While a Deputy Secretary in the Department of Employment and Workplace Relations from 2001 to 2004, Lloyd played a key role establishing the Royal Commission into the Building and Construction Industry in 2001, and in advising the Howard government about its response to the report of the Commission. He ensured that DEWR staff who attended protest rallies against the Commission were photographed and subject to workplace intimidation.

Between August 2004 and September 2005, Lloyd was Senior Deputy President of the Australian Industrial Relations Commission.

Lloyd was appointed the inaugural Australian Building and Construction Commissioner in September 2005, when the Office of the Australian Building and Construction Commissioner was established to monitor and promote workplace relations in the Australian building and construction industry. In the role, he came up against powerful construction unions, advocating industrial relations changes perceived by some, including the H. R. Nicholls Society, as an attack on workers' rights. In 2010, the Labor government announced it would not appoint John Lloyd for a second term, and named Leigh Johns as his successor in the role.

In 2013, the Victorian Government appointed Lloyd as red tape commissioner, with the target to reduce red tape by 25 per cent. In the role, Lloyd met with 25 different associations, and several individual businesses, before proposing 36 changes to regulations.

John Lloyd is a long time member and former director of the Work Reform and Productivity Unit at economic think-tank Institute of Public Affairs.

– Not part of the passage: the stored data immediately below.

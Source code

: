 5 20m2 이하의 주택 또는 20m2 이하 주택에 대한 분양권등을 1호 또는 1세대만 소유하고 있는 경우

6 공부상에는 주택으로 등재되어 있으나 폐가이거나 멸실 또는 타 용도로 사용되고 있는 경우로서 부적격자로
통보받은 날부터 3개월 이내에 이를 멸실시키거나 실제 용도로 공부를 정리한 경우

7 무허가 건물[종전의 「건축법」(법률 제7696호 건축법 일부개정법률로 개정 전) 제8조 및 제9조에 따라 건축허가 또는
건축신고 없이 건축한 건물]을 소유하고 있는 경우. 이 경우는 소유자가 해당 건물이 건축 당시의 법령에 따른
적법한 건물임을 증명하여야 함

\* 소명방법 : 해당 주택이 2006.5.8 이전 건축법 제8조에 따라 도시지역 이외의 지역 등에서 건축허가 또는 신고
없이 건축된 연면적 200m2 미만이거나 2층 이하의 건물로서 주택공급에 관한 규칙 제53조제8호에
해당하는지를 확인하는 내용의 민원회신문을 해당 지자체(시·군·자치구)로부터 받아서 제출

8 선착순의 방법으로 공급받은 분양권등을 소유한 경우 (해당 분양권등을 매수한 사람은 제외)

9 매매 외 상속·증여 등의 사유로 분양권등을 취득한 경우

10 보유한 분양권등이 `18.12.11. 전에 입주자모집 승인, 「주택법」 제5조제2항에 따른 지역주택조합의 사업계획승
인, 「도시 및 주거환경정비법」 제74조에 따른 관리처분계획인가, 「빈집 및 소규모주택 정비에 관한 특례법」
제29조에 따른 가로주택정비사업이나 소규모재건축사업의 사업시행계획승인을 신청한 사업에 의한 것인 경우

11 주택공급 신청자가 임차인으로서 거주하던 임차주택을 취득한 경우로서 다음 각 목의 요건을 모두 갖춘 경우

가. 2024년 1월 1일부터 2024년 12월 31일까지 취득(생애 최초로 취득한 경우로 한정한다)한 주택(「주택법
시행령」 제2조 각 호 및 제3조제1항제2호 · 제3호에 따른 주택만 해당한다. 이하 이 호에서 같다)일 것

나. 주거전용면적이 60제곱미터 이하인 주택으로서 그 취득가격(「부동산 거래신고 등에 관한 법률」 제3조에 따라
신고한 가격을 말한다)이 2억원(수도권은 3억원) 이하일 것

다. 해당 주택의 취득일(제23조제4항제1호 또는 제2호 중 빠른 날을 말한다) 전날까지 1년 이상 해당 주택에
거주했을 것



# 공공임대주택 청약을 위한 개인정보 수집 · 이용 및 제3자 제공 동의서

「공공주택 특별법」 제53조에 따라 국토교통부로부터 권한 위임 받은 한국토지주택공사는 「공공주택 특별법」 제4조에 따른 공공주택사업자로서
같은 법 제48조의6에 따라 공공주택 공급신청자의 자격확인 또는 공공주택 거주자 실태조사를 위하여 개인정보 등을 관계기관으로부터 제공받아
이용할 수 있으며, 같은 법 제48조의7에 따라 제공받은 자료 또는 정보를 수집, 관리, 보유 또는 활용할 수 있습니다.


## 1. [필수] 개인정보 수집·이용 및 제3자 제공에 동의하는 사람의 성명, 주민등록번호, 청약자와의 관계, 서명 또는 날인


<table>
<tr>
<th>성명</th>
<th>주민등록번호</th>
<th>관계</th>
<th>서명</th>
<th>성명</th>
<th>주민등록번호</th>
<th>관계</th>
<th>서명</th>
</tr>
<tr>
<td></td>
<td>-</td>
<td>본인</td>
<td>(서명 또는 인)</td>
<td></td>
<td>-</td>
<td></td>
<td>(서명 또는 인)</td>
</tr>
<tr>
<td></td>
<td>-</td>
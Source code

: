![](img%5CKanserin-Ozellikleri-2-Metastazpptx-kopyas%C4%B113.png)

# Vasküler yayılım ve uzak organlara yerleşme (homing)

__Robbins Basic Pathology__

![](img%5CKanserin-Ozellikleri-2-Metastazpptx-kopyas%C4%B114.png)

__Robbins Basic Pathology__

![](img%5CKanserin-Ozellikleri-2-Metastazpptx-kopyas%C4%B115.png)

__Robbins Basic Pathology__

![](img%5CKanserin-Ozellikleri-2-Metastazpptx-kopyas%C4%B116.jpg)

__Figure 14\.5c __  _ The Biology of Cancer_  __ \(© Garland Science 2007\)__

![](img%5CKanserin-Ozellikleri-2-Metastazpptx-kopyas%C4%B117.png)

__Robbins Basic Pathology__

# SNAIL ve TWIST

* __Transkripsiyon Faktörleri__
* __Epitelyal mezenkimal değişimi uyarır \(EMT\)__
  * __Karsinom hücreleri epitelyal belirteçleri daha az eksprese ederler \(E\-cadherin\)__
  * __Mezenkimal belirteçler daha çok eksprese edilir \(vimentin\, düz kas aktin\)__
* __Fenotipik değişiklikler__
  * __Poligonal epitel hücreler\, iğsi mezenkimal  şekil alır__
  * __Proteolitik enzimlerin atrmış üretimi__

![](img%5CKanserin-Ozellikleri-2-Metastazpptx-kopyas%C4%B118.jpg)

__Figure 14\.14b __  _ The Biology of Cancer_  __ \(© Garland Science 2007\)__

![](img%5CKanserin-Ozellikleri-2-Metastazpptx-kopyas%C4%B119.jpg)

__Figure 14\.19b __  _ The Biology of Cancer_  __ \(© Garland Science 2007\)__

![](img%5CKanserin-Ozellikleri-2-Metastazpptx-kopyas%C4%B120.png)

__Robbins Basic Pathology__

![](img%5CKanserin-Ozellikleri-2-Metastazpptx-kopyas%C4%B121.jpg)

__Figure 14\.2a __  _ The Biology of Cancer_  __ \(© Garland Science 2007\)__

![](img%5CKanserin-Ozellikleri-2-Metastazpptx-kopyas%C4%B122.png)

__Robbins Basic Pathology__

=== Head of the Australian Public Service Commission ===
In December 2014, Prime Minister Tony Abbott appointed Lloyd Australian Public Service Commissioner. Early on in the role, he highlighted the need for public service managers to address concerning levels of unscheduled absences, and suggested that public service middle managers were not making enough decisions or giving enough advice.

During his time as commissioner, Lloyd described himself as "IPA pin-up boy" (referencing the Institute of Public Affairs), adopting a term he said was first used by the Community and Public Sector Union.

Lloyd, was questioned by the Australian Senate in October 2017 about emails he had sent to his former colleagues at the Institute of Public Affairs. One email identified "generous provisions" in the public service enterprise agreements. Another described Labor Senator Penny Wong "taking a swipe" at two of the think tank's employees. Lloyd said that he only provided publicly available information to the think tank.

A freedom of information request for emails sent about Lloyd and the IPA was refused in May 2018 because an investigation was ongoing, which was later revealed to be an investigation by the Australian Government Merit Protection Commissioner about an email Lloyd sent after his initial Senate questioning in October 2017.

In June 2018, Lloyd said he would stand down on the 8th of August 2018 (his term was set to expire in December 2019).

Then CPSU national secretary Nadine Flood, the union which represents public servants, welcomed Lloyd’s departure, accusing Lloyd of “repeatedly and deliberately attacking and undermining the public service” and that “he has brought his office into disrepute by using a public service position to help his friends at the IPA attack workers in a Senate inquiry into bargaining.”

On the day Lloyd stood down, merit protection commissioner Linda Waugh found that Lloyd's correspondence with the IPA did breach the Australian Public Service code of conduct, although the breaches were not so severe that they would warrant sanction.

Lloyd, in reply, said that the Inquiry had damaged his reputation and he rejected its findings, citing that the Inquiry was compromised by conflict of interest.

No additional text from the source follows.